--- Available records ---
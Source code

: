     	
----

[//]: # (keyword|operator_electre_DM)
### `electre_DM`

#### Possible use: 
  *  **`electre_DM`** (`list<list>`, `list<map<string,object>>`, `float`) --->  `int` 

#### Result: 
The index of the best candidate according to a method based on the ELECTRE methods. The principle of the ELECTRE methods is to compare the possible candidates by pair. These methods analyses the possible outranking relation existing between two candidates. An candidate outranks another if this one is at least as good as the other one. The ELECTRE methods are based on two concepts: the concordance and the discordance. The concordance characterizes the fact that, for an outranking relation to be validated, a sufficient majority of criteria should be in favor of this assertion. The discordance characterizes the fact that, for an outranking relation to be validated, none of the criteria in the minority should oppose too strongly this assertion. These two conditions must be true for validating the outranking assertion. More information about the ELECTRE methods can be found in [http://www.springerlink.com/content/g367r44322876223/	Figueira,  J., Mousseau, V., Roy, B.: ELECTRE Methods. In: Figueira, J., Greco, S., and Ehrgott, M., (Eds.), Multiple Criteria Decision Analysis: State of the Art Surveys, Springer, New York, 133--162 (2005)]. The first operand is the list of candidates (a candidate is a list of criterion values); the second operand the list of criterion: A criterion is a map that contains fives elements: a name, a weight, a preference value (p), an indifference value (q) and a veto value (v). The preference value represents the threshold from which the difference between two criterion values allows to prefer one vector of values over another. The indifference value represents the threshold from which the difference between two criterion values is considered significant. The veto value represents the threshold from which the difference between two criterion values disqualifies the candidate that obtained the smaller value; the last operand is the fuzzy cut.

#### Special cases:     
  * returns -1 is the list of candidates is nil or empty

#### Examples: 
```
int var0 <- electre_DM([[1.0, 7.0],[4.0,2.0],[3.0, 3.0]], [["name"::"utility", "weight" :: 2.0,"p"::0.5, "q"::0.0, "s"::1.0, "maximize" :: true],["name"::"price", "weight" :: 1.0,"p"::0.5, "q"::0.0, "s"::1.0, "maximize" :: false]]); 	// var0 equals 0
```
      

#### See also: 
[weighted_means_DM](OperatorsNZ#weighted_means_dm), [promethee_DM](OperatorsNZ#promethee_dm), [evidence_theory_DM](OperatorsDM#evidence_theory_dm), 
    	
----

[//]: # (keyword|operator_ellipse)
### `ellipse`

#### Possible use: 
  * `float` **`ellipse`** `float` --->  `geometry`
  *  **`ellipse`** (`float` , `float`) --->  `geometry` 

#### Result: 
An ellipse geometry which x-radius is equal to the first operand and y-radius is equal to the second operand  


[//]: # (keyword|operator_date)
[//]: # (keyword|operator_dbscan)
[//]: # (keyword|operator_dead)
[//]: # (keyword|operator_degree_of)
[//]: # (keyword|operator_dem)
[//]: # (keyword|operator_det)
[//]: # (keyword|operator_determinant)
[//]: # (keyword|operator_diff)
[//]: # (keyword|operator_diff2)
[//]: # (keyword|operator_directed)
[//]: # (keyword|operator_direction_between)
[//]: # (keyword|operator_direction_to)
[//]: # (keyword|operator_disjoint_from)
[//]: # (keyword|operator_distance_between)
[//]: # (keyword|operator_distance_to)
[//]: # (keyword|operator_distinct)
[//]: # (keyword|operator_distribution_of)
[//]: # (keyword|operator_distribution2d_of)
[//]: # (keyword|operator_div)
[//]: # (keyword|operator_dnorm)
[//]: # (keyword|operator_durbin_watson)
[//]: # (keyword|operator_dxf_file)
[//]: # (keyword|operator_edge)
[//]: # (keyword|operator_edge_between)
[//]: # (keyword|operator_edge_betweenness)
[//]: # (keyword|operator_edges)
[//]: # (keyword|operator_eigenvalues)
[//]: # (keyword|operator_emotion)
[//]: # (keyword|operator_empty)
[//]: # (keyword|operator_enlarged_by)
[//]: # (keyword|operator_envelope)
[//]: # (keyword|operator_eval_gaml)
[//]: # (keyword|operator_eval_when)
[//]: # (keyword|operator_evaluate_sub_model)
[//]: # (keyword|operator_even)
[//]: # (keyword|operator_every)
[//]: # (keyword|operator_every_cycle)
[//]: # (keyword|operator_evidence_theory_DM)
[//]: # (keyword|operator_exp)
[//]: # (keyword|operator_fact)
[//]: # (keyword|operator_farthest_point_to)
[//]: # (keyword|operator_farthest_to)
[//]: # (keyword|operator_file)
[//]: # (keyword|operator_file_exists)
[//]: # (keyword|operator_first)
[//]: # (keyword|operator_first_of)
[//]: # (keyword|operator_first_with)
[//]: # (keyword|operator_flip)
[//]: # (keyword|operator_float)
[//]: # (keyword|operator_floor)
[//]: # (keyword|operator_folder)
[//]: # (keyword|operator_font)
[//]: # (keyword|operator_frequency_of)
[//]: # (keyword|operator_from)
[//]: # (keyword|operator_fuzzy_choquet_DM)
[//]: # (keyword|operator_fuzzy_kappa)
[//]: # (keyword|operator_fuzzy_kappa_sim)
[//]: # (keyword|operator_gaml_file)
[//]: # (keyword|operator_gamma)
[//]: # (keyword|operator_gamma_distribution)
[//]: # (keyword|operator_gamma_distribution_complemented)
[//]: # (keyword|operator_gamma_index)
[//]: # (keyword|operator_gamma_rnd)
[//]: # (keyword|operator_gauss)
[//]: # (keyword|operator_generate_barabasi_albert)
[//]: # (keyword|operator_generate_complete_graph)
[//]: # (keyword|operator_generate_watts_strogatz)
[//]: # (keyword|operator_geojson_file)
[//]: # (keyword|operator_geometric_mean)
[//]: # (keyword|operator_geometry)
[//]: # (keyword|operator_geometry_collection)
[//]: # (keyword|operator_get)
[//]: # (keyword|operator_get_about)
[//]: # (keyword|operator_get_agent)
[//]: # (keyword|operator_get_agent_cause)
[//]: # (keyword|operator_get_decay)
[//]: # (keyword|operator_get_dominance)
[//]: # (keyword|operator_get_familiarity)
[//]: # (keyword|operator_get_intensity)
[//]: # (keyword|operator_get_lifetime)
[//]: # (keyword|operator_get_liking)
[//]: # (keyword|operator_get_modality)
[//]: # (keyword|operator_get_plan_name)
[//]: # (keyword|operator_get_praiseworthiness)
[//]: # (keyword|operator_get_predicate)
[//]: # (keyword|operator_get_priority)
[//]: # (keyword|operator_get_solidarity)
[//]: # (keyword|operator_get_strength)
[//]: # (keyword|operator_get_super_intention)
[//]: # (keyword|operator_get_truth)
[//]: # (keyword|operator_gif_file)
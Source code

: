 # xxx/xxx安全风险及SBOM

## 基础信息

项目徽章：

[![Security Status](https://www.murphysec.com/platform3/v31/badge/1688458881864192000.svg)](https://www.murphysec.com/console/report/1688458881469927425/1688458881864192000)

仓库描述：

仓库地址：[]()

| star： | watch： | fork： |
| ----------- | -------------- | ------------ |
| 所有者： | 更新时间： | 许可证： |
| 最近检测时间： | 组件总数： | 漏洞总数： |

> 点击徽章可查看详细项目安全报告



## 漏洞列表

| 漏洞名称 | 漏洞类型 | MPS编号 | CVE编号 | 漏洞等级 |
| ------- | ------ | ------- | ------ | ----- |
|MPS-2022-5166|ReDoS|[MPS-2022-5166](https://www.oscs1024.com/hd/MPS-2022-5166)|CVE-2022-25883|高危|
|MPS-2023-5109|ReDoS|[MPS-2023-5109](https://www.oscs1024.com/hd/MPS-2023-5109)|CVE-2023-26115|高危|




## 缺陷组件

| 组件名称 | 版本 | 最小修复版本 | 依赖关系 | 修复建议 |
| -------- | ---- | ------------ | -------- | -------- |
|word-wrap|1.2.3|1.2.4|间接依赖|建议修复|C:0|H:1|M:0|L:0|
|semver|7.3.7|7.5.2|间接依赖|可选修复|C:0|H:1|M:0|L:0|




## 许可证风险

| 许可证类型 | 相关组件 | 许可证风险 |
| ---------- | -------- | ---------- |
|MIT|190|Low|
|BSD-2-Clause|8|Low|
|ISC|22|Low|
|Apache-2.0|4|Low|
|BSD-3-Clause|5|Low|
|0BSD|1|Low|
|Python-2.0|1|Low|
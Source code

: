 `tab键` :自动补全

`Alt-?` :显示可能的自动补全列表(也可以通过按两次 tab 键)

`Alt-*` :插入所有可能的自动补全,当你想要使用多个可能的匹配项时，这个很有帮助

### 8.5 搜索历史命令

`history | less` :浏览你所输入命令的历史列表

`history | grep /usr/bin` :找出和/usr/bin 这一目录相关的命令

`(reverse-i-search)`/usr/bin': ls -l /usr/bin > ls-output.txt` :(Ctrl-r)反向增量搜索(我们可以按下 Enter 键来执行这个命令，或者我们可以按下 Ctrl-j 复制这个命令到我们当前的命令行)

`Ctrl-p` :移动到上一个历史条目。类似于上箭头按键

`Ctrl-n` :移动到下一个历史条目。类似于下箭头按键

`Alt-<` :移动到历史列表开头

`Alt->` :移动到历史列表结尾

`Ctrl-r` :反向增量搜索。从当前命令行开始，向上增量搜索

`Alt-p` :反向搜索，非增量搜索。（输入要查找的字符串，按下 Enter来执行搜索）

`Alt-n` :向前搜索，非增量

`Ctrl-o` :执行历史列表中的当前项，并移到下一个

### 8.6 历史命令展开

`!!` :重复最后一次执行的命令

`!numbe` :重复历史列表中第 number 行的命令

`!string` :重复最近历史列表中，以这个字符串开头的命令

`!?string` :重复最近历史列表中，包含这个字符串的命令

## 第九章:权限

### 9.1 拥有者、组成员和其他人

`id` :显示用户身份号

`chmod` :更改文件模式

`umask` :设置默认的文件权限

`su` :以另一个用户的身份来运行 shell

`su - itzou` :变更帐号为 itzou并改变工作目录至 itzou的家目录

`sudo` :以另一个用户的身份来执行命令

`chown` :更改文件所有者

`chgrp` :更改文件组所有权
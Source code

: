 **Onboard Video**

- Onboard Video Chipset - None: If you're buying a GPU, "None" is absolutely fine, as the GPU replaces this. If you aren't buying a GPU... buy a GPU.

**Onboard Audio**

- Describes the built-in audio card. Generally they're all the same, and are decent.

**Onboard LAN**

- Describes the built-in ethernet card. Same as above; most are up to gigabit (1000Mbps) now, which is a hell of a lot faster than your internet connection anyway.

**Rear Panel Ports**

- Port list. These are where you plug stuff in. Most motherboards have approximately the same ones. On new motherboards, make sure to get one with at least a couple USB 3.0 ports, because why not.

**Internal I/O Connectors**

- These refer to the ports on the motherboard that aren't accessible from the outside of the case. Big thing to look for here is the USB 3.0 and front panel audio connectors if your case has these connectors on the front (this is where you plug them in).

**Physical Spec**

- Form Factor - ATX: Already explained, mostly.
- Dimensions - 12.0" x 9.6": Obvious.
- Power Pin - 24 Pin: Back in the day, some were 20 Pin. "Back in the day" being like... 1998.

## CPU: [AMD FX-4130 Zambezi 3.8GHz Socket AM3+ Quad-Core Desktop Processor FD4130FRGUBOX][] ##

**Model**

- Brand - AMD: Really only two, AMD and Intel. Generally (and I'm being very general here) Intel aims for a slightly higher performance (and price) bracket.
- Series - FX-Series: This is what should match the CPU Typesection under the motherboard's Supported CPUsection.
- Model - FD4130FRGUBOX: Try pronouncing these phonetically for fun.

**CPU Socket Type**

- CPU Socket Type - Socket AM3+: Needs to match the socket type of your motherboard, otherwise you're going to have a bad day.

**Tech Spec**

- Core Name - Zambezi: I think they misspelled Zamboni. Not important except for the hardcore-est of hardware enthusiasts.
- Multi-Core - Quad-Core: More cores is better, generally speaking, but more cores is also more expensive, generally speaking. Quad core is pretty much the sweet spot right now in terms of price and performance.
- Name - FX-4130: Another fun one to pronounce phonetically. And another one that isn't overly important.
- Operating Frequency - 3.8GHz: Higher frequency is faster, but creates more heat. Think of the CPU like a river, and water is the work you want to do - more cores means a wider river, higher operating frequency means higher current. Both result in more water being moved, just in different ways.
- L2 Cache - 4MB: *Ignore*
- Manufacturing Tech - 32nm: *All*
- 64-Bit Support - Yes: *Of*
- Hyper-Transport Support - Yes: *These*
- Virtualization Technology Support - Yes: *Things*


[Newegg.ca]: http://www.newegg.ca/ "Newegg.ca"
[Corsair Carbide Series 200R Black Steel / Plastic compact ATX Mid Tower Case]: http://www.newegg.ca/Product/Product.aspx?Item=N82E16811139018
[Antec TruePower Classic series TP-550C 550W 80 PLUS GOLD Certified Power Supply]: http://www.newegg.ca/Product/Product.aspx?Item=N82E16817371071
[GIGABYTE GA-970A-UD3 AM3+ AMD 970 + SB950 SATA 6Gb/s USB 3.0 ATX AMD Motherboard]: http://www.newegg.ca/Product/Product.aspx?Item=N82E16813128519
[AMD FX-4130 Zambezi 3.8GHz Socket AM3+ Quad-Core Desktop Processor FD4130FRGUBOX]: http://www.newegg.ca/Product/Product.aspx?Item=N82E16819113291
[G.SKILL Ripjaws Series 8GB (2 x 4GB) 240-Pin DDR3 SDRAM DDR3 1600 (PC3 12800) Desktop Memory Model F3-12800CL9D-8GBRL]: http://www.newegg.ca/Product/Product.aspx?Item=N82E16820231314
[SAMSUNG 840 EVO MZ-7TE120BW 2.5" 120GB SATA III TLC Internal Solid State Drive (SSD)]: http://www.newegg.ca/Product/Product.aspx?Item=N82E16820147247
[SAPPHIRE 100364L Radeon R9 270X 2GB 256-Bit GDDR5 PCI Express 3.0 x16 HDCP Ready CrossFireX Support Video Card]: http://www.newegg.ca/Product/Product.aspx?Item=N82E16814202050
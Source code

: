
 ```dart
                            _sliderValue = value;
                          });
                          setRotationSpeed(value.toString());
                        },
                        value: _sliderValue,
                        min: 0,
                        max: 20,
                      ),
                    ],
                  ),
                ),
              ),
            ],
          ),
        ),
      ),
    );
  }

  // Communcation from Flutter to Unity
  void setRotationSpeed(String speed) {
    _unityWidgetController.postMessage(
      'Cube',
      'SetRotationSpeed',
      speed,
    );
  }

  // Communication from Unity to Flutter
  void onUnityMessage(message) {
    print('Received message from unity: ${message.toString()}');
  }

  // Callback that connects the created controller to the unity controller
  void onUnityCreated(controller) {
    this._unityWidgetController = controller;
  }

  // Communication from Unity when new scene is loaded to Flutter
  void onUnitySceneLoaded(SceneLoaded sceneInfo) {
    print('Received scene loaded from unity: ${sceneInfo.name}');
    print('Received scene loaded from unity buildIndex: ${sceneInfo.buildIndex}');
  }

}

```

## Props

--- What needs to be done ---
Going through the records above, state how many lines carry "间接依赖", with no other text.

--- Written response ---
2